Aim of the task: Below is a listing; give only the number of its lines that contain the word "lexicographic".

Entries provided:
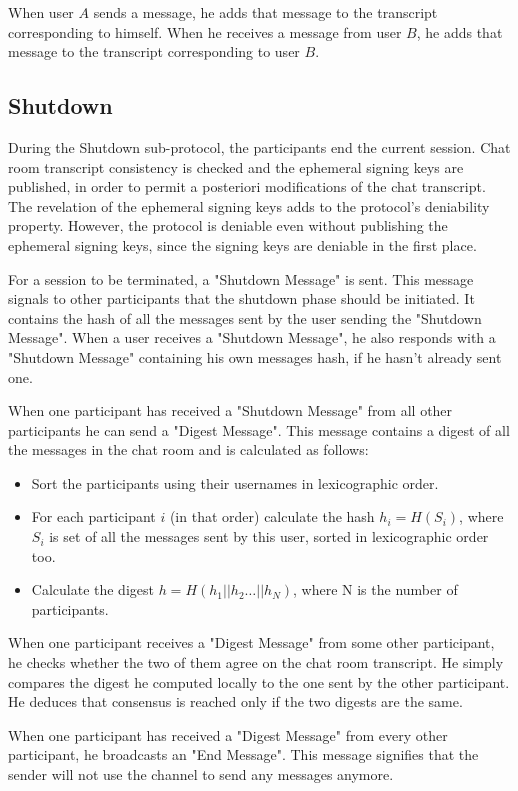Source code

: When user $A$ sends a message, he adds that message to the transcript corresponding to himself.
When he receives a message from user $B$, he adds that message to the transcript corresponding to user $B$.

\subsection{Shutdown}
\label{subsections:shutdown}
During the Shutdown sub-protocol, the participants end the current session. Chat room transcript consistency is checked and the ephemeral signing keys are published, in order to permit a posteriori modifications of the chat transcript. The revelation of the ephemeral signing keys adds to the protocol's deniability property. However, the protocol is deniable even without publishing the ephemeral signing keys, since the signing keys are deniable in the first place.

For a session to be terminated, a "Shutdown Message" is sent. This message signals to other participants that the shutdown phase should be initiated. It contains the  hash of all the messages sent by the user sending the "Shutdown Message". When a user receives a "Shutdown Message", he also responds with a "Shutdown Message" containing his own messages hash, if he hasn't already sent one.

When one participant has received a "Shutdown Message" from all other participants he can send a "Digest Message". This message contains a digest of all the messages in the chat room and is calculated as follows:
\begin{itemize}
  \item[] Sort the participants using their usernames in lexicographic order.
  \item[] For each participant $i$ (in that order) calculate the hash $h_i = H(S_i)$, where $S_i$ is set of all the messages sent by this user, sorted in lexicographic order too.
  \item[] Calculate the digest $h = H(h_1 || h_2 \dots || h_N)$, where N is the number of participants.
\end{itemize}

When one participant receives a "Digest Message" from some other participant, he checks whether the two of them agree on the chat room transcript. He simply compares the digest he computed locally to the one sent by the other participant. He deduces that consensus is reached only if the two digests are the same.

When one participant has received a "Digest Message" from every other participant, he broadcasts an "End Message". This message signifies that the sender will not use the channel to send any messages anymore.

Result: 2